WORK INSTRUCTIONS: Restate the records below exactly. Pictures are not part of the copy.

+++ DATA

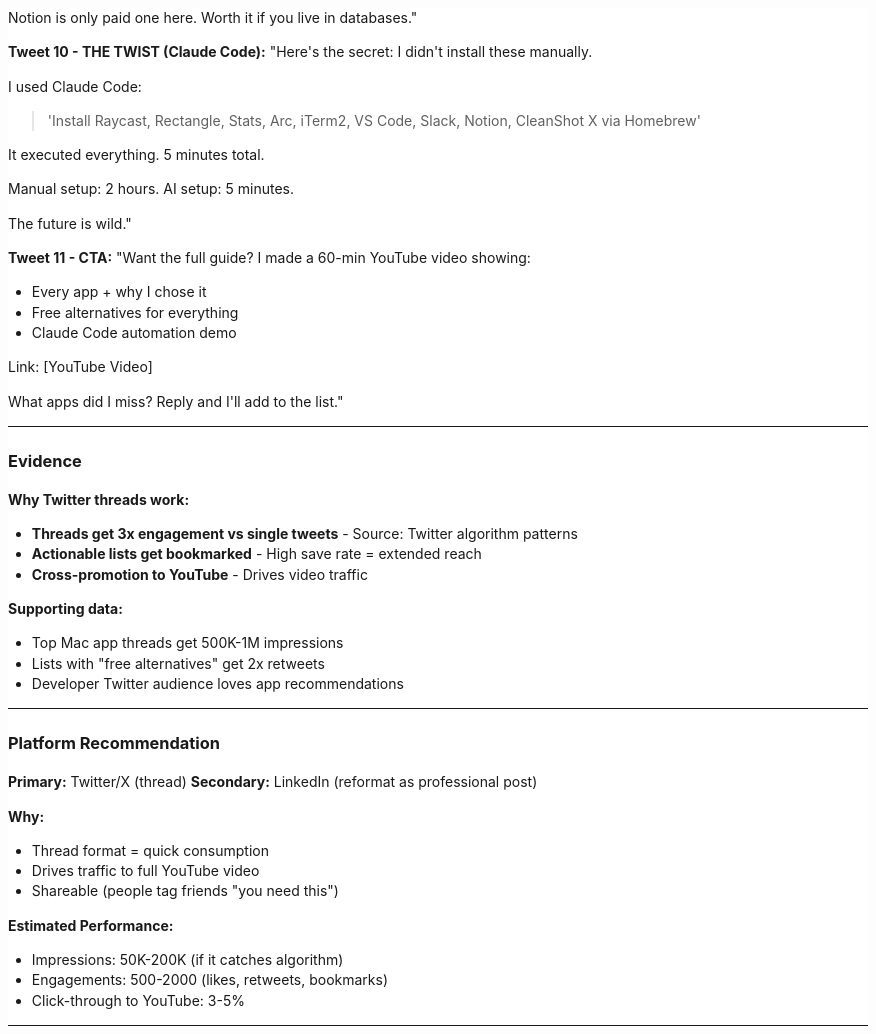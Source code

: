 Notion is only paid one here. Worth it if you live in databases."

**Tweet 10 - THE TWIST (Claude Code):**
"Here's the secret: I didn't install these manually.

I used Claude Code:

> 'Install Raycast, Rectangle, Stats, Arc, iTerm2, VS Code, Slack, Notion, CleanShot X via Homebrew'

It executed everything. 5 minutes total.

Manual setup: 2 hours.
AI setup: 5 minutes.

The future is wild."

**Tweet 11 - CTA:**
"Want the full guide? I made a 60-min YouTube video showing:
- Every app + why I chose it
- Free alternatives for everything
- Claude Code automation demo

Link: [YouTube Video]

What apps did I miss? Reply and I'll add to the list."

---

### Evidence

**Why Twitter threads work:**
- **Threads get 3x engagement vs single tweets** - Source: Twitter algorithm patterns
- **Actionable lists get bookmarked** - High save rate = extended reach
- **Cross-promotion to YouTube** - Drives video traffic

**Supporting data:**
- Top Mac app threads get 500K-1M impressions
- Lists with "free alternatives" get 2x retweets
- Developer Twitter audience loves app recommendations

---

### Platform Recommendation

**Primary:** Twitter/X (thread)
**Secondary:** LinkedIn (reformat as professional post)

**Why:**
- Thread format = quick consumption
- Drives traffic to full YouTube video
- Shareable (people tag friends "you need this")

**Estimated Performance:**
- Impressions: 50K-200K (if it catches algorithm)
- Engagements: 500-2000 (likes, retweets, bookmarks)
- Click-through to YouTube: 3-5%

---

++++++

YOUR SOLUTION:
Source code

: Notion is only paid one here. Worth it if you live in databases."

**Tweet 10 - THE TWIST (Claude Code):**
"Here's the secret: I didn't install these manually.

I used Claude Code:

> 'Install Raycast, Rectangle, Stats, Arc, iTerm2, VS Code, Slack, Notion, CleanShot X via Homebrew'

It executed everything. 5 minutes total.

Manual setup: 2 hours.
AI setup: 5 minutes.

The future is wild."

**Tweet 11 - CTA:**
"Want the full guide? I made a 60-min YouTube video showing:
- Every app + why I chose it
- Free alternatives for everything
- Claude Code automation demo

Link: [YouTube Video]

What apps did I miss? Reply and I'll add to the list."

---

### Evidence

**Why Twitter threads work:**
- **Threads get 3x engagement vs single tweets** - Source: Twitter algorithm patterns
- **Actionable lists get bookmarked** - High save rate = extended reach
- **Cross-promotion to YouTube** - Drives video traffic

**Supporting data:**
- Top Mac app threads get 500K-1M impressions
- Lists with "free alternatives" get 2x retweets
- Developer Twitter audience loves app recommendations

---

### Platform Recommendation

**Primary:** Twitter/X (thread)
**Secondary:** LinkedIn (reformat as professional post)

**Why:**
- Thread format = quick consumption
- Drives traffic to full YouTube video
- Shareable (people tag friends "you need this")

**Estimated Performance:**
- Impressions: 50K-200K (if it catches algorithm)
- Engagements: 500-2000 (likes, retweets, bookmarks)
- Click-through to YouTube: 3-5%

---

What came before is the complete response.